[Data for this exercise Boundary: Start]

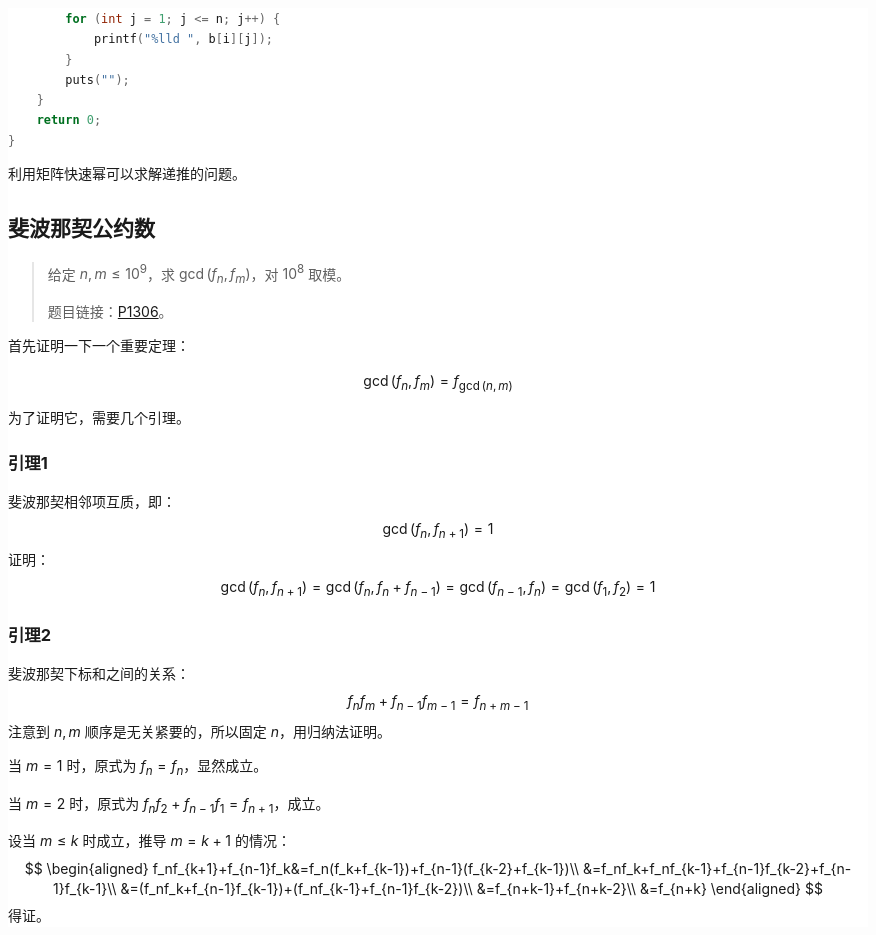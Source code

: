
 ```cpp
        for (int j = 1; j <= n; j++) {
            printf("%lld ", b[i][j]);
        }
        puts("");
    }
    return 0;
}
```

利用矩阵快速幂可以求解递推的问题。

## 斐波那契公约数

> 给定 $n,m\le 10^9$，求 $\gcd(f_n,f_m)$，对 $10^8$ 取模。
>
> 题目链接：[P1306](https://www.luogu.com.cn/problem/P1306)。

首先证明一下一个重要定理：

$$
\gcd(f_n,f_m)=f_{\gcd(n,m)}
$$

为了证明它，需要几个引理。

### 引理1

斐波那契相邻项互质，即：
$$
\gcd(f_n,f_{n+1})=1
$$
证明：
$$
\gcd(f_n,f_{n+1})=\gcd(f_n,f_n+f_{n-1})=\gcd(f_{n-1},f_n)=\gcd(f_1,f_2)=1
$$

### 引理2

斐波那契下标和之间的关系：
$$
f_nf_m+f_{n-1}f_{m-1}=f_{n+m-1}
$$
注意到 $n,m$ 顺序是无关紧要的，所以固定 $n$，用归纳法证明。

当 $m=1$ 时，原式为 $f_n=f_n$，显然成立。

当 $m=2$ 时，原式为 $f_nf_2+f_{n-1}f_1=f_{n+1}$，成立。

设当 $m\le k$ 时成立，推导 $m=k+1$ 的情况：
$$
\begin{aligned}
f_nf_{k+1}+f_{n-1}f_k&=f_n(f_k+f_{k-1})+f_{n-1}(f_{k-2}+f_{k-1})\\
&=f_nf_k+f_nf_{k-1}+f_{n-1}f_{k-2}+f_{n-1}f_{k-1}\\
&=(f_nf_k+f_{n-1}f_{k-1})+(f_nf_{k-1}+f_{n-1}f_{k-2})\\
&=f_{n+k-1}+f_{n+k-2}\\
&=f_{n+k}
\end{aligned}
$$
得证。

[Data for this exercise Boundary: End]
[Data for this exercise Boundary: Start]

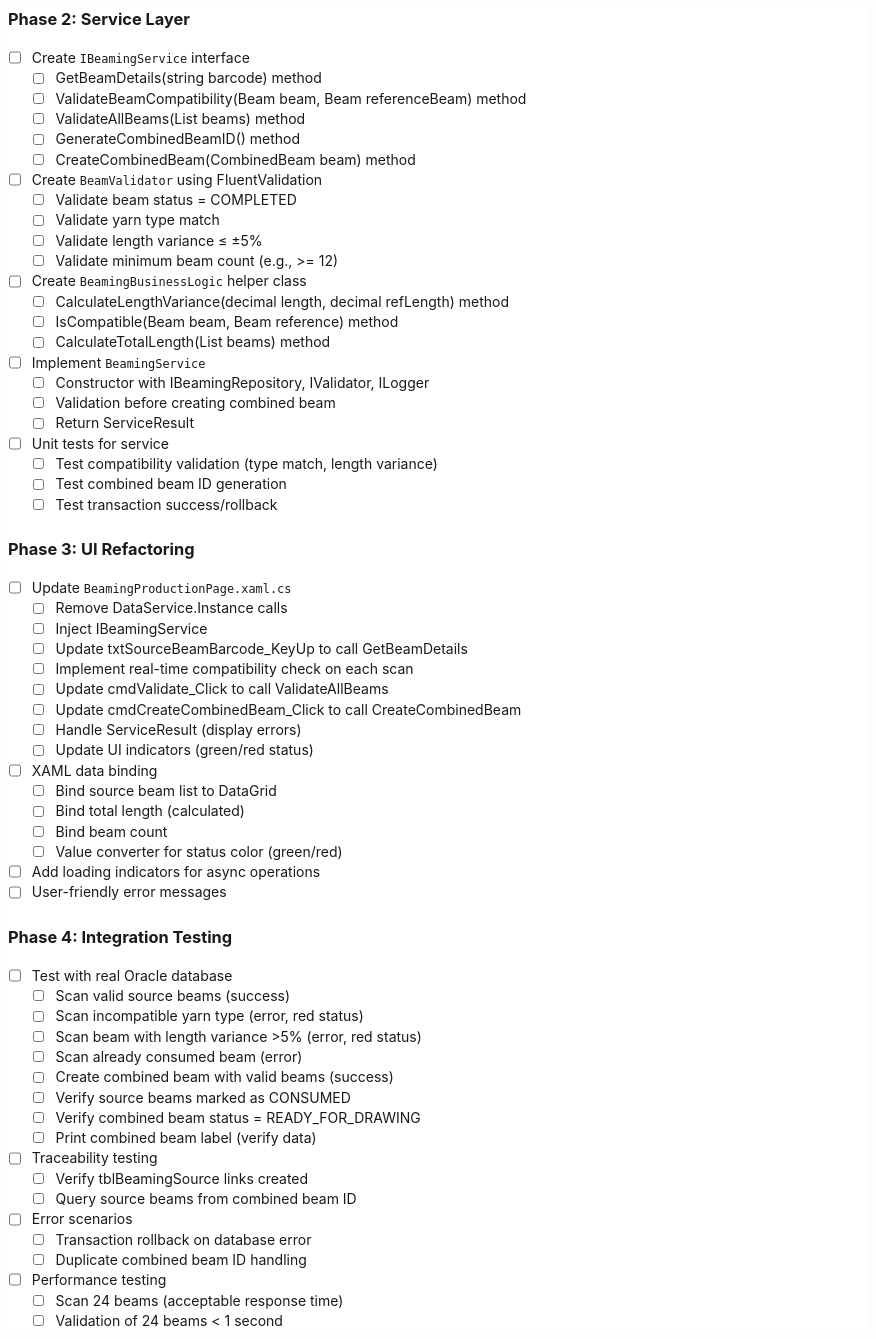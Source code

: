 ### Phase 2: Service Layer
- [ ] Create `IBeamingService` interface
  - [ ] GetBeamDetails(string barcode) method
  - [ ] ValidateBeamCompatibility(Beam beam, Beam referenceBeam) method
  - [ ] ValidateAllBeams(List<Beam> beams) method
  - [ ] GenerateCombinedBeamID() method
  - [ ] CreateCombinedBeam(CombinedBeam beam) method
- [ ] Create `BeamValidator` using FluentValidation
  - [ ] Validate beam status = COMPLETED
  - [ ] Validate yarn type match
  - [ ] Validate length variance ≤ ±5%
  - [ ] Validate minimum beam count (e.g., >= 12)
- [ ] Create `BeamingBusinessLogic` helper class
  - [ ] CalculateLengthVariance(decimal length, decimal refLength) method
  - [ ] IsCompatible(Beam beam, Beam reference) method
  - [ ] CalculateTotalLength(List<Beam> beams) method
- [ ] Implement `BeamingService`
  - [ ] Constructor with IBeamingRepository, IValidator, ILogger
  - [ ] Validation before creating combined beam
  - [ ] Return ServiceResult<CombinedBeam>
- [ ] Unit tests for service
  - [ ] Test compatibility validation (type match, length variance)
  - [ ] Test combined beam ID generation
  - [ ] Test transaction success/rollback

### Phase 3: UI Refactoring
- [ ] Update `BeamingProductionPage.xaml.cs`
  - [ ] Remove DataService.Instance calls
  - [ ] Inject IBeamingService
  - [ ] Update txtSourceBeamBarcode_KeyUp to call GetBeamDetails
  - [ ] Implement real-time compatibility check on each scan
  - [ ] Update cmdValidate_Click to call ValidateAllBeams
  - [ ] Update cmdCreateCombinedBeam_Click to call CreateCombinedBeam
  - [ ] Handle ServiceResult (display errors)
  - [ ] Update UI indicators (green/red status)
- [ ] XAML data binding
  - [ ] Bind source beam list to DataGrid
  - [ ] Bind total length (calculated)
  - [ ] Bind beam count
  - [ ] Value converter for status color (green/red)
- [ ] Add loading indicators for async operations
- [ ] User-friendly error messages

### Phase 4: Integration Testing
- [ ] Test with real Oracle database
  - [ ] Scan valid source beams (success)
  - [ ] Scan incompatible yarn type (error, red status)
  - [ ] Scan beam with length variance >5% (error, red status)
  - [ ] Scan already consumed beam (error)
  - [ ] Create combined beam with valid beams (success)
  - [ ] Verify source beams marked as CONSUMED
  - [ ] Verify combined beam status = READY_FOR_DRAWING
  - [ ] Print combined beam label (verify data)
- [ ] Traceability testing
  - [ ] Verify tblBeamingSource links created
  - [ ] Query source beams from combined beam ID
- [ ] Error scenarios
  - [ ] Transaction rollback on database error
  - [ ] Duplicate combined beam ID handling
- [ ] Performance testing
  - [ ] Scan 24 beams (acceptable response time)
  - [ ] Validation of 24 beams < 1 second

[Data for this exercise Boundary: End]

* _Work instructions_:
Copy the entries above exactly, but only from the line holding "- [ ] Implement real-time" through the line holding "- [ ] User-friendly error messages", both included.

* _Solution_:
  - [ ] Implement real-time compatibility check on each scan
  - [ ] Update cmdValidate_Click to call ValidateAllBeams
  - [ ] Update cmdCreateCombinedBeam_Click to call CreateCombinedBeam
  - [ ] Handle ServiceResult (display errors)
  - [ ] Update UI indicators (green/red status)
- [ ] XAML data binding
  - [ ] Bind source beam list to DataGrid
  - [ ] Bind total length (calculated)
  - [ ] Bind beam count
  - [ ] Value converter for status color (green/red)
- [ ] Add loading indicators for async operations
- [ ] User-friendly error messages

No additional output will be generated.